Keep Format and Individual fields when annotating VCF with VEP
2
0
Entering edit mode
4.9 years ago

I'm currently updating my Variant Calling Pipeline by switching the VCF annotating software from Annovar to VEP for a variety of regions, not least how easy it is to annotate with HGVS notation and keep datasets up to date in VEP.

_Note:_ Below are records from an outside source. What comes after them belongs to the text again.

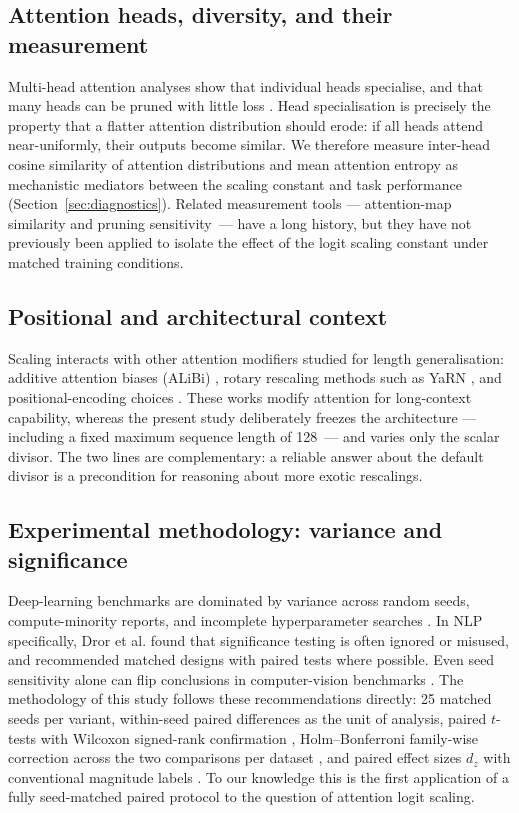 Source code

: \subsection{Attention heads, diversity, and their measurement}
Multi-head attention analyses show that individual heads specialise, and that
many heads can be pruned with little loss \cite{voita2019,michel2019}. Head
specialisation is precisely the property that a flatter attention distribution
should erode: if all heads attend near-uniformly, their outputs become similar.
We therefore measure inter-head cosine similarity of attention distributions and
mean attention entropy as mechanistic mediators between the scaling constant and
task performance (Section~\ref{sec:diagnostics}). Related measurement tools ---
attention-map similarity and pruning sensitivity~--- have a long history, but
they have not previously been applied to isolate the effect of the logit scaling
constant under matched training conditions.

\subsection{Positional and architectural context}
Scaling interacts with other attention modifiers studied for length
generalisation: additive attention biases (ALiBi) \cite{press2022}, rotary
rescaling methods such as YaRN \cite{peng2024}, and positional-encoding choices
\cite{kazemnejad2023,chi2023}. These works modify attention for long-context
capability, whereas the present study deliberately freezes the architecture ---
including a fixed maximum sequence length of 128~--- and varies only the scalar
divisor. The two lines are complementary: a reliable answer about the default
divisor is a precondition for reasoning about more exotic rescalings.

\subsection{Experimental methodology: variance and significance}
Deep-learning benchmarks are dominated by variance across random seeds,
compute-minority reports, and incomplete hyperparameter searches
\cite{bouthillier2021,dodge2019}. In NLP specifically, Dror et al. \cite{dror2018}
found that significance testing is often ignored or misused, and recommended
matched designs with paired tests where possible. Even seed sensitivity alone
can flip conclusions in computer-vision benchmarks \cite{picard2021}. The
methodology of this study follows these recommendations directly: 25 matched
seeds per variant, within-seed paired differences as the unit of analysis,
paired $t$-tests with Wilcoxon signed-rank confirmation \cite{wilcoxon1945},
Holm--Bonferroni family-wise correction across the two comparisons per dataset
\cite{holm1979}, and paired effect sizes $d_z$ with conventional magnitude
labels \cite{cohen1988}. To our knowledge this is the first application of a
fully seed-matched paired protocol to the question of attention logit scaling.
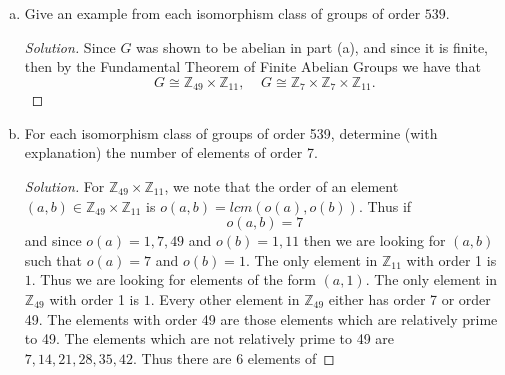 \documentclass[12pt]{article}
\newenvironment{solution}
{\renewcommand\qedsymbol{$\blacksquare$}\begin{proof}[Solution]}
{\end{proof}}
\begin{document}
\begin{enumerate}
\begin{enumerate}[(a)]
\begin{proof}
                        and $G$ is therefore abelian as the product of abelian
                        groups. 
                    \end{proof}
                \item Give an example from each isomorphism class of groups of
                    order $539$. 
                    \begin{solution}
                        Since $G$ was shown to be abelian in part (a), and
                        since it is finite, then by the Fundamental Theorem of
                        Finite Abelian Groups we have that 
                        \begin{equation*}
                            G\cong\mathbb{Z}_{49}\times\mathbb{Z}_{11},
                            \;\;\;\;
                            G\cong\mathbb{Z}_7\times\mathbb{Z}_7\times\mathbb{Z}_{11}.
                        \end{equation*}
                    \end{solution}
                \item For each isomorphism class of groups of order 539,
                    determine (with explanation) the number of elements of
                    order 7. 
                    \begin{solution}
                        For $\mathbb{Z}_{49}\times\mathbb{Z}_{11}$, we note
                        that the order of an element $(a,
                        b)\in\mathbb{Z}_{49}\times\mathbb{Z}_{11}$ is $o(a,
                        b)=lcm(o(a), o(b))$. Thus if 
                        \begin{equation*}
                            o(a, b)=7
                        \end{equation*}
                        and since $o(a)=1, 7, 49$ and $o(b)=1, 11$ then we are
                        looking for $(a, b)$ such that $o(a)=7$ and $o(b)=1$.
                        The only element in $\mathbb{Z}_{11}$ with order 1 is
                        $1$. Thus we are looking for elements of the form $(a,
                        1)$. The only element in $\mathbb{Z}_{49}$ with order
                        1 is $1$. Every other element in $\mathbb{Z}_{49}$
                        either has order 7 or order 49. The elements with order
                        49 are those elements which are relatively prime to 49.
                        The elements which are not relatively prime to 49 are
                        $7, 14, 21, 28, 35, 42$. Thus there are 6 elements of

\end{solution}
\end{enumerate}
\end{enumerate}
\end{document}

For the most part everything is running smoothly, with the exception that some of the data in the VCFs is lost during annotation (and conversion to tsv). The VCFs are created with GATK's UnifiedGenotyper and include a 'Format' column where each value is 'GT:AD:DP:GQ:PL' and a column named after the Individual, which contains semicolon-separated data that corresponds to the Format column (i.e. Genotype;Allele Depth;Depth;Genotype Quality;Phred-likelihood). When I annotate with VEP none of this data is carried over to the output file as it would be in Annovar, leaving me with an annotated file that has no information on read depth, genotype or any of the other data in the two lost columns.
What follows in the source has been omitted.